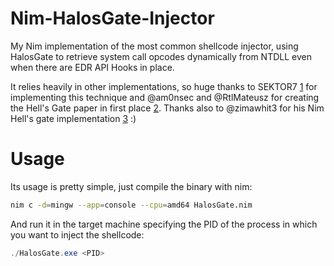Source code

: # Nim-HalosGate-Injector

My Nim implementation of the most common shellcode injector, using HalosGate to retrieve system call opcodes dynamically from NTDLL even when there are EDR API Hooks in place. 

It relies heavily in other implementations, so huge thanks to SEKTOR7 [1] for implementing this technique and @am0nsec and @RtlMateusz for creating the Hell's Gate paper in first place [2]. Thanks also to @zimawhit3 for his Nim Hell's gate implementation [3] :)

# Usage

Its usage is pretty simple, just compile the binary with nim:
```bash
nim c -d=mingw --app=console --cpu=amd64 HalosGate.nim
```

And run it in the target machine specifying the PID of the process in which you want to inject the shellcode:
```powershell
./HalosGate.exe <PID>
```

[1]:https://blog.sektor7.net/#!res/2021/halosgate.md
[2]:https://github.com/am0nsec/HellsGate
[3]:https://github.com/zimawhit3/HellsGateNim
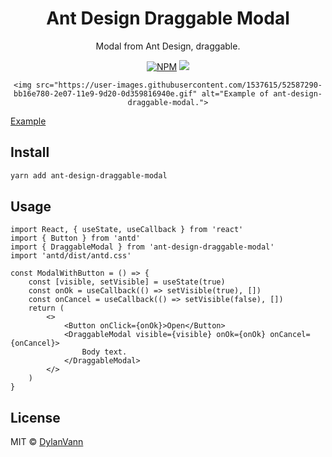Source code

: <h1 align="center">Ant Design Draggable Modal</h1>

<div align="center">

Modal from Ant Design, draggable.

[![NPM](https://img.shields.io/npm/v/ant-design-draggable-modal.svg)](https://www.npmjs.com/package/ant-design-draggable-modal)
![](https://img.shields.io/bundlephobia/minzip/ant-design-draggable-modal.svg?style=flat)

    <img src="https://user-images.githubusercontent.com/1537615/52587290-bb16e780-2e07-11e9-9d20-0d359816940e.gif" alt="Example of ant-design-draggable-modal.">

</div>

[Example](https://distracted-hugle-66cb55.netlify.com/)

## Install

```bash
yarn add ant-design-draggable-modal
```

## Usage

```tsx
import React, { useState, useCallback } from 'react'
import { Button } from 'antd'
import { DraggableModal } from 'ant-design-draggable-modal'
import 'antd/dist/antd.css'

const ModalWithButton = () => {
    const [visible, setVisible] = useState(true)
    const onOk = useCallback(() => setVisible(true), [])
    const onCancel = useCallback(() => setVisible(false), [])
    return (
        <>
            <Button onClick={onOk}>Open</Button>
            <DraggableModal visible={visible} onOk={onOk} onCancel={onCancel}>
                Body text.
            </DraggableModal>
        </>
    )
}
```

## License

MIT © [DylanVann](https://github.com/DylanVann)
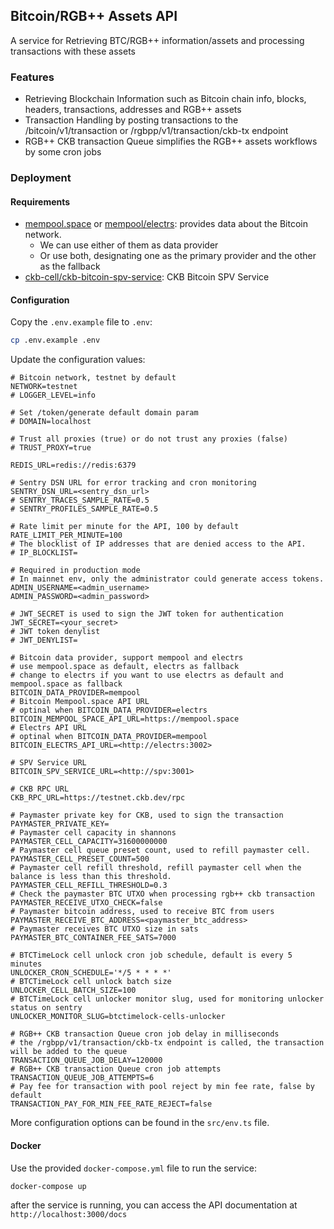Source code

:## Bitcoin/RGB++ Assets API

A service for Retrieving BTC/RGB++ information/assets and processing transactions with these assets

### Features

- Retrieving Blockchain Information such as Bitcoin chain info, blocks, headers, transactions, addresses and RGB++ assets
- Transaction Handling by posting transactions to the /bitcoin/v1/transaction or /rgbpp/v1/transaction/ckb-tx endpoint
- RGB++ CKB transaction Queue simplifies the RGB++ assets workflows by some cron jobs

### Deployment

#### Requirements

- [mempool.space](https://mempool.space/docs) or [mempool/electrs](https://github.com/mempool/electrs): provides data about the Bitcoin network.
  - We can use either of them as data provider
  - Or use both, designating one as the primary provider and the other as the fallback
- [ckb-cell/ckb-bitcoin-spv-service](https://github.com/ckb-cell/ckb-bitcoin-spv-service): CKB Bitcoin SPV Service

#### Configuration

Copy the `.env.example` file to `.env`:

```bash
cp .env.example .env
```

Update the configuration values:

```env
# Bitcoin network, testnet by default
NETWORK=testnet
# LOGGER_LEVEL=info

# Set /token/generate default domain param
# DOMAIN=localhost

# Trust all proxies (true) or do not trust any proxies (false)
# TRUST_PROXY=true

REDIS_URL=redis://redis:6379

# Sentry DSN URL for error tracking and cron monitoring
SENTRY_DSN_URL=<sentry_dsn_url>
# SENTRY_TRACES_SAMPLE_RATE=0.5
# SENTRY_PROFILES_SAMPLE_RATE=0.5

# Rate limit per minute for the API, 100 by default
RATE_LIMIT_PER_MINUTE=100
# The blocklist of IP addresses that are denied access to the API.
# IP_BLOCKLIST=

# Required in production mode
# In mainnet env, only the administrator could generate access tokens.
ADMIN_USERNAME=<admin_username>
ADMIN_PASSWORD=<admin_password>

# JWT_SECRET is used to sign the JWT token for authentication
JWT_SECRET=<your_secret>
# JWT token denylist
# JWT_DENYLIST=

# Bitcoin data provider, support mempool and electrs
# use mempool.space as default, electrs as fallback
# change to electrs if you want to use electrs as default and mempool.space as fallback
BITCOIN_DATA_PROVIDER=mempool
# Bitcoin Mempool.space API URL
# optinal when BITCOIN_DATA_PROVIDER=electrs
BITCOIN_MEMPOOL_SPACE_API_URL=https://mempool.space
# Electrs API URL
# optinal when BITCOIN_DATA_PROVIDER=mempool
BITCOIN_ELECTRS_API_URL=<http://electrs:3002>

# SPV Service URL
BITCOIN_SPV_SERVICE_URL=<http://spv:3001>

# CKB RPC URL
CKB_RPC_URL=https://testnet.ckb.dev/rpc

# Paymaster private key for CKB, used to sign the transaction
PAYMASTER_PRIVATE_KEY=
# Paymaster cell capacity in shannons
PAYMASTER_CELL_CAPACITY=31600000000
# Paymaster cell queue preset count, used to refill paymaster cell.
PAYMASTER_CELL_PRESET_COUNT=500
# Paymaster cell refill threshold, refill paymaster cell when the balance is less than this threshold.
PAYMASTER_CELL_REFILL_THRESHOLD=0.3
# Check the paymaster BTC UTXO when processing rgb++ ckb transaction
PAYMASTER_RECEIVE_UTXO_CHECK=false
# Paymaster bitcoin address, used to receive BTC from users
PAYMASTER_RECEIVE_BTC_ADDRESS=<paymaster_btc_address>
# Paymaster receives BTC UTXO size in sats
PAYMASTER_BTC_CONTAINER_FEE_SATS=7000

# BTCTimeLock cell unlock cron job schedule, default is every 5 minutes
UNLOCKER_CRON_SCHEDULE='*/5 * * * *'
# BTCTimeLock cell unlock batch size
UNLOCKER_CELL_BATCH_SIZE=100
# BTCTimeLock cell unlocker monitor slug, used for monitoring unlocker status on sentry
UNLOCKER_MONITOR_SLUG=btctimelock-cells-unlocker

# RGB++ CKB transaction Queue cron job delay in milliseconds
# the /rgbpp/v1/transaction/ckb-tx endpoint is called, the transaction will be added to the queue
TRANSACTION_QUEUE_JOB_DELAY=120000
# RGB++ CKB transaction Queue cron job attempts
TRANSACTION_QUEUE_JOB_ATTEMPTS=6
# Pay fee for transaction with pool reject by min fee rate, false by default
TRANSACTION_PAY_FOR_MIN_FEE_RATE_REJECT=false
```

More configuration options can be found in the `src/env.ts` file.

#### Docker

Use the provided `docker-compose.yml` file to run the service:

```bash
docker-compose up
```

after the service is running, you can access the API documentation at `http://localhost:3000/docs`
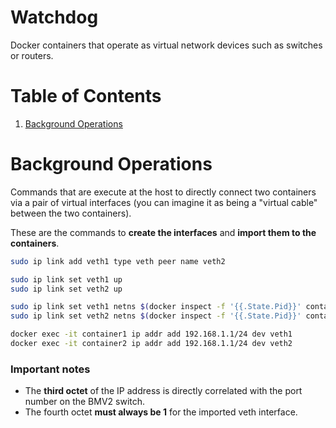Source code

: # Watchdog

Docker containers that operate as virtual network devices such as switches or routers.

# Table of Contents

1. [Background Operations](#background-operations)

# Background Operations

Commands that are execute at the host to directly connect two containers via a pair of virtual interfaces (you can imagine it as being a "virtual cable" between the two containers).

These are the commands to **create the interfaces** and **import them to the containers**.

```bash
sudo ip link add veth1 type veth peer name veth2

sudo ip link set veth1 up
sudo ip link set veth2 up

sudo ip link set veth1 netns $(docker inspect -f '{{.State.Pid}}' container1)
sudo ip link set veth2 netns $(docker inspect -f '{{.State.Pid}}' container2)

docker exec -it container1 ip addr add 192.168.1.1/24 dev veth1
docker exec -it container2 ip addr add 192.168.1.1/24 dev veth2
```

### Important notes

- The **third octet** of the IP address is directly correlated with the port number on the BMV2 switch.
- The fourth octet **must always be 1** for the imported veth interface.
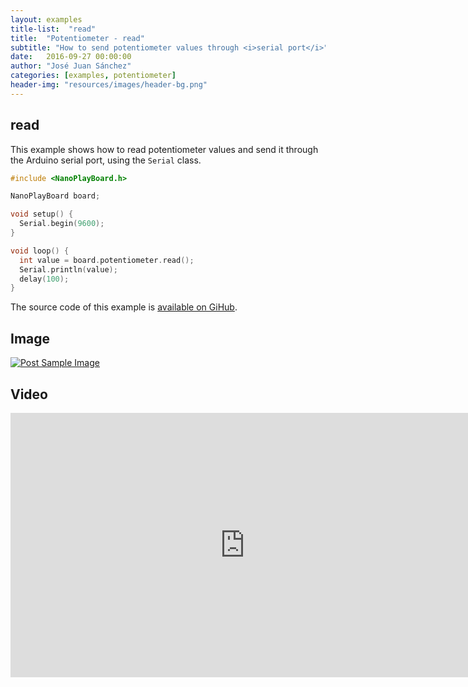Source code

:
 ```yaml
---
layout: examples
title-list:  "read"
title:  "Potentiometer - read"
subtitle: "How to send potentiometer values through <i>serial port</i>"
date:   2016-09-27 00:00:00
author: "José Juan Sánchez"
categories: [examples, potentiometer]
header-img: "resources/images/header-bg.png"
---
```


## read
This example shows how to read potentiometer values and send it through the Arduino serial port, using the `Serial` class.

```c++
#include <NanoPlayBoard.h>

NanoPlayBoard board;

void setup() {
  Serial.begin(9600);
}

void loop() {
  int value = board.potentiometer.read();
  Serial.println(value);
  delay(100);
}
```

The source code of this example is [available on GiHub][1].

## Image
<a href="#">
    <img class="img-responsive" src="{{ site.baseurl }}/resources/images/bluetooth_beach.jpg" alt="Post Sample Image">
</a>

## Video
<iframe width="750" height="423"  src="https://www.youtube.com/embed/NiuZJAB38TI" frameborder="0" allowfullscreen></iframe>

[1]: https://github.com/josejuansanchez/NanoPlayBoard-Arduino-Library/tree/master/examples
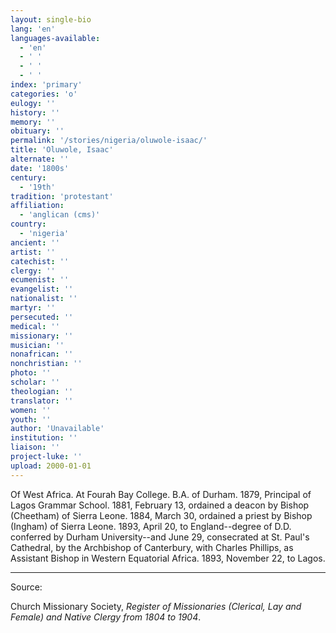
 ```yaml
---
layout: single-bio
lang: 'en'
languages-available:
  - 'en'
  - ' '
  - ' '
  - ' '
index: 'primary'
categories: 'o'
eulogy: ''
history: ''
memory: ''
obituary: ''
permalink: '/stories/nigeria/oluwole-isaac/'
title: 'Oluwole, Isaac'
alternate: ''
date: '1800s'
century:
  - '19th'
tradition: 'protestant'
affiliation:
  - 'anglican (cms)'
country:
  - 'nigeria'
ancient: ''
artist: ''
catechist: ''
clergy: ''
ecumenist: ''
evangelist: ''
nationalist: ''
martyr: ''
persecuted: ''
medical: ''
missionary: ''
musician: ''
nonafrican: ''
nonchristian: ''
photo: ''
scholar: ''
theologian: ''
translator: ''
women: ''
youth: ''
author: 'Unavailable'
institution: ''
liaison: ''
project-luke: ''
upload: 2000-01-01
---
```



Of West Africa.  At Fourah Bay College.  B.A. of Durham.  1879, Principal of Lagos Grammar School.  1881, February 13, ordained a deacon by Bishop (Cheetham) of Sierra Leone.  1884, March 30, ordained a priest by Bishop (Ingham) of Sierra Leone.  1893, April 20, to England--degree of D.D. conferred by Durham University--and June 29, consecrated at St. Paul's Cathedral, by the Archbishop of Canterbury, with Charles Phillips, as Assistant Bishop in Western Equatorial Africa.  1893, November 22, to Lagos.



---

Source:

Church Missionary Society, *Register of Missionaries (Clerical, Lay and Female) and Native Clergy from 1804 to 1904*.
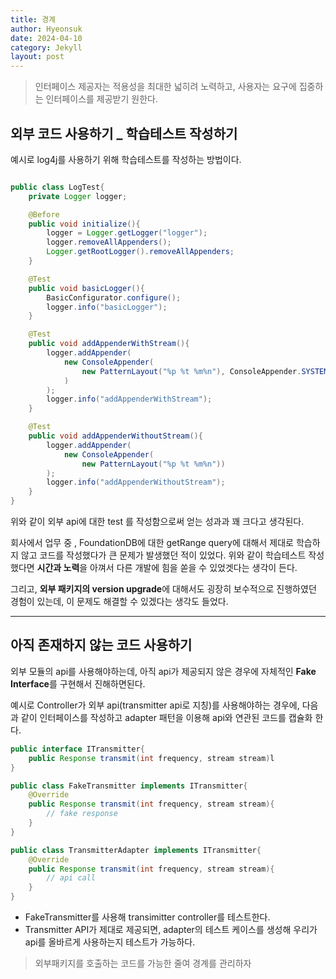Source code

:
 ```yaml
---
title: 경계
author: Hyeonsuk
date: 2024-04-10
category: Jekyll
layout: post
---
```



> 인터페이스 제공자는 적용성을 최대한 넓히려 노력하고, 사용자는 요구에 집중하는 인터페이스를 제공받기 원한다.

## 외부 코드 사용하기 _ 학습테스트 작성하기

예시로 log4j를 사용하기 위해 학습테스트를 작성하는 방법이다.

```java

public class LogTest{
    private Logger logger;

    @Before
    public void initialize(){
        logger = Logger.getLogger("logger");
        logger.removeAllAppenders();
        Logger.getRootLogger().removeAllAppenders;
    }

    @Test
    public void basicLogger(){
        BasicConfigurator.configure();
        logger.info("basicLogger");
    }

    @Test
    public void addAppenderWithStream(){
        logger.addAppender(
            new ConsoleAppender(
                new PatternLayout("%p %t %m%n"), ConsoleAppender.SYSTEM_OUT
            )
        );
        logger.info("addAppenderWithStream");
    }

    @Test
    public void addAppenderWithoutStream(){
        logger.addAppender(
            new ConsoleAppender(
                new PatternLayout("%p %t %m%n"))
        );
        logger.info("addAppenderWithoutStream");
    }
}
```

위와 같이 외부 api에 대한 test 를 작성함으로써 얻는 성과과 꽤 크다고 생각된다.

회사에서 업무 중 , FoundationDB에 대한 getRange query에 대해서 제대로 학습하지 않고 코드를 작성했다가 큰 문제가 발생했던 적이 있었다.
위와 같이 학습테스트 작성했다면 **시간과 노력**을 아껴서 다른 개발에 힘을 쏟을 수 있었겟다는 생각이 든다.

그리고, **외부 패키지의 version upgrade**에 대해서도 굉장히 보수적으로 진행하였던 경험이 있는데, 이 문제도 해결할 수 있겠다는 생각도 들었다.


---

## 아직 존재하지 않는 코드 사용하기

외부 모듈의 api를 사용해야하는데, 아직 api가 제공되지 않은 경우에 자체적인 **Fake Interface**를 구현해서 진해하면된다.

예시로 Controller가 외부 api(transmitter api로 지칭)를 사용해야하는 경우에, 다음과 같이 인터페이스를 작성하고 adapter 패턴을 이용해 api와 연관된 코드를 캡슐화 한다.

```java
public interface ITransmitter{
    public Response transmit(int frequency, stream stream)l
}

public class FakeTransmitter implements ITransmitter{
    @Override
    public Response transmit(int frequency, stream stream){
        // fake response
    } 
}

public class TransmitterAdapter implements ITransmitter{
    @Override
    public Response transmit(int frequency, stream stream){
        // api call
    } 
}

```

* FakeTransmitter를 사용해 transimitter controller를 테스트한다.
* Transmitter API가 제대로 제공되면, adapter의 테스트 케이스를 생성해 우리가 api를 올바르게 사용하는지 테스트가 가능하다.


> 외부패키지를 호출하는 코드를 가능한 줄여 경계를 관리하자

########

**DIRECTIONS**
Where a line of the listing holds the string "antd", copy that line.

**EXERCISE RESPONSE**
import { Button } from 'antd'
import 'antd/dist/antd.css'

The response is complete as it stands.